*** Opening of Source material ***

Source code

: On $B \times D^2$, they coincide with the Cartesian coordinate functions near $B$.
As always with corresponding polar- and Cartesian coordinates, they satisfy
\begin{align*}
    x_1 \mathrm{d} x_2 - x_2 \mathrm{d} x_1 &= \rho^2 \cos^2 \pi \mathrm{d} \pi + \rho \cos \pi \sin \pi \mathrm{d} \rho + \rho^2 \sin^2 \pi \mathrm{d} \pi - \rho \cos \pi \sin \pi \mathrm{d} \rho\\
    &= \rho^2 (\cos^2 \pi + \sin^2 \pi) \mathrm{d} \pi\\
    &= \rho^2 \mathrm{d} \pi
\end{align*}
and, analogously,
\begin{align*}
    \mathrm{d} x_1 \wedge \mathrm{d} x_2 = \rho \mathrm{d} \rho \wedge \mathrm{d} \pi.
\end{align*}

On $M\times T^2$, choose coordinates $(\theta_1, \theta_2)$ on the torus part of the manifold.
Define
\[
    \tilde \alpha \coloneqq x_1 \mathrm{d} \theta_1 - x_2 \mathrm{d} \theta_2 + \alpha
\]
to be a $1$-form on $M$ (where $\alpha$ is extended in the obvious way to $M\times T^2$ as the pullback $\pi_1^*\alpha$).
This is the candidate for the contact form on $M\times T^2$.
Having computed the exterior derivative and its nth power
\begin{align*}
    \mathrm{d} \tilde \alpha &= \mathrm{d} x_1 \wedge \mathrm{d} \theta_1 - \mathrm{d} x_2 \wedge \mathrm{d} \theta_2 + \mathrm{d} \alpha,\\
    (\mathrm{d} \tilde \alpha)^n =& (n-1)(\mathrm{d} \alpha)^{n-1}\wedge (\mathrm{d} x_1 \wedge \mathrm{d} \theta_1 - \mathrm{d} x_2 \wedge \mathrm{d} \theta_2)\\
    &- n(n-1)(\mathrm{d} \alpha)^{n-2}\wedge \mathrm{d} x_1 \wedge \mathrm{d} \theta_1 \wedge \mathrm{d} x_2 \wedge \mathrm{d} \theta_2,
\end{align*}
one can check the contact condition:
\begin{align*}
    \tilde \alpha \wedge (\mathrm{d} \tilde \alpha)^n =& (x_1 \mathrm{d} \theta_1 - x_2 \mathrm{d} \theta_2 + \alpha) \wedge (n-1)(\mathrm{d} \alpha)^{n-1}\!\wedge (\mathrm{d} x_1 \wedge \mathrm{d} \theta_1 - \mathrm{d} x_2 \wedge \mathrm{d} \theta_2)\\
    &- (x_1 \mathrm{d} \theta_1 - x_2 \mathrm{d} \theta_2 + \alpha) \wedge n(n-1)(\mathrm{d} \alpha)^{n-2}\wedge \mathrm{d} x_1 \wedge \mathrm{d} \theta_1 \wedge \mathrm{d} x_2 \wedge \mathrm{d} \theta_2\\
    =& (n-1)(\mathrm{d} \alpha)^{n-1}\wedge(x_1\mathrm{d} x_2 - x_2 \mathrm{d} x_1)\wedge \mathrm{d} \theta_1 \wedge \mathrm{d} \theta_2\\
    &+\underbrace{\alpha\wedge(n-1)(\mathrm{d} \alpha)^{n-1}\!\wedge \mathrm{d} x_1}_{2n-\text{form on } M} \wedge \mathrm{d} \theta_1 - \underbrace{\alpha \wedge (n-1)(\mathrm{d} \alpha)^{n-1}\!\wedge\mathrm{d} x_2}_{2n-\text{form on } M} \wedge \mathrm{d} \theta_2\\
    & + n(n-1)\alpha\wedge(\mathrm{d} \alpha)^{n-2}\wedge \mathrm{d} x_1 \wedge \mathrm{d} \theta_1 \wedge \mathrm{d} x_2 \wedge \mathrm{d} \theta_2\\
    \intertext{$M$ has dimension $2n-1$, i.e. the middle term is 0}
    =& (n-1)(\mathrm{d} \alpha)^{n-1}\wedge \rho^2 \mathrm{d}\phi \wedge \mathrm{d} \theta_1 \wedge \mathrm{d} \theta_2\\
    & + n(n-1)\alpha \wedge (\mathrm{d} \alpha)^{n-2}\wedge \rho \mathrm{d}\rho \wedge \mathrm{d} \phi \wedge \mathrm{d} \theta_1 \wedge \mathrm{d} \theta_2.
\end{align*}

*** Close of Source material ***

→ What the task asks: Copy all the data. Match it exactly.

→ Result of the task:
Source code

: On $B \times D^2$, they coincide with the Cartesian coordinate functions near $B$.
As always with corresponding polar- and Cartesian coordinates, they satisfy
\begin{align*}
    x_1 \mathrm{d} x_2 - x_2 \mathrm{d} x_1 &= \rho^2 \cos^2 \pi \mathrm{d} \pi + \rho \cos \pi \sin \pi \mathrm{d} \rho + \rho^2 \sin^2 \pi \mathrm{d} \pi - \rho \cos \pi \sin \pi \mathrm{d} \rho\\
    &= \rho^2 (\cos^2 \pi + \sin^2 \pi) \mathrm{d} \pi\\
    &= \rho^2 \mathrm{d} \pi
\end{align*}
and, analogously,
\begin{align*}
    \mathrm{d} x_1 \wedge \mathrm{d} x_2 = \rho \mathrm{d} \rho \wedge \mathrm{d} \pi.
\end{align*}

On $M\times T^2$, choose coordinates $(\theta_1, \theta_2)$ on the torus part of the manifold.
Define
\[
    \tilde \alpha \coloneqq x_1 \mathrm{d} \theta_1 - x_2 \mathrm{d} \theta_2 + \alpha
\]
to be a $1$-form on $M$ (where $\alpha$ is extended in the obvious way to $M\times T^2$ as the pullback $\pi_1^*\alpha$).
This is the candidate for the contact form on $M\times T^2$.
Having computed the exterior derivative and its nth power
\begin{align*}
    \mathrm{d} \tilde \alpha &= \mathrm{d} x_1 \wedge \mathrm{d} \theta_1 - \mathrm{d} x_2 \wedge \mathrm{d} \theta_2 + \mathrm{d} \alpha,\\
    (\mathrm{d} \tilde \alpha)^n =& (n-1)(\mathrm{d} \alpha)^{n-1}\wedge (\mathrm{d} x_1 \wedge \mathrm{d} \theta_1 - \mathrm{d} x_2 \wedge \mathrm{d} \theta_2)\\
    &- n(n-1)(\mathrm{d} \alpha)^{n-2}\wedge \mathrm{d} x_1 \wedge \mathrm{d} \theta_1 \wedge \mathrm{d} x_2 \wedge \mathrm{d} \theta_2,
\end{align*}
one can check the contact condition:
\begin{align*}
    \tilde \alpha \wedge (\mathrm{d} \tilde \alpha)^n =& (x_1 \mathrm{d} \theta_1 - x_2 \mathrm{d} \theta_2 + \alpha) \wedge (n-1)(\mathrm{d} \alpha)^{n-1}\!\wedge (\mathrm{d} x_1 \wedge \mathrm{d} \theta_1 - \mathrm{d} x_2 \wedge \mathrm{d} \theta_2)\\
    &- (x_1 \mathrm{d} \theta_1 - x_2 \mathrm{d} \theta_2 + \alpha) \wedge n(n-1)(\mathrm{d} \alpha)^{n-2}\wedge \mathrm{d} x_1 \wedge \mathrm{d} \theta_1 \wedge \mathrm{d} x_2 \wedge \mathrm{d} \theta_2\\
    =& (n-1)(\mathrm{d} \alpha)^{n-1}\wedge(x_1\mathrm{d} x_2 - x_2 \mathrm{d} x_1)\wedge \mathrm{d} \theta_1 \wedge \mathrm{d} \theta_2\\
    &+\underbrace{\alpha\wedge(n-1)(\mathrm{d} \alpha)^{n-1}\!\wedge \mathrm{d} x_1}_{2n-\text{form on } M} \wedge \mathrm{d} \theta_1 - \underbrace{\alpha \wedge (n-1)(\mathrm{d} \alpha)^{n-1}\!\wedge\mathrm{d} x_2}_{2n-\text{form on } M} \wedge \mathrm{d} \theta_2\\
    & + n(n-1)\alpha\wedge(\mathrm{d} \alpha)^{n-2}\wedge \mathrm{d} x_1 \wedge \mathrm{d} \theta_1 \wedge \mathrm{d} x_2 \wedge \mathrm{d} \theta_2\\
    \intertext{$M$ has dimension $2n-1$, i.e. the middle term is 0}
    =& (n-1)(\mathrm{d} \alpha)^{n-1}\wedge \rho^2 \mathrm{d}\phi \wedge \mathrm{d} \theta_1 \wedge \mathrm{d} \theta_2\\
    & + n(n-1)\alpha \wedge (\mathrm{d} \alpha)^{n-2}\wedge \rho \mathrm{d}\rho \wedge \mathrm{d} \phi \wedge \mathrm{d} \theta_1 \wedge \mathrm{d} \theta_2.
\end{align*}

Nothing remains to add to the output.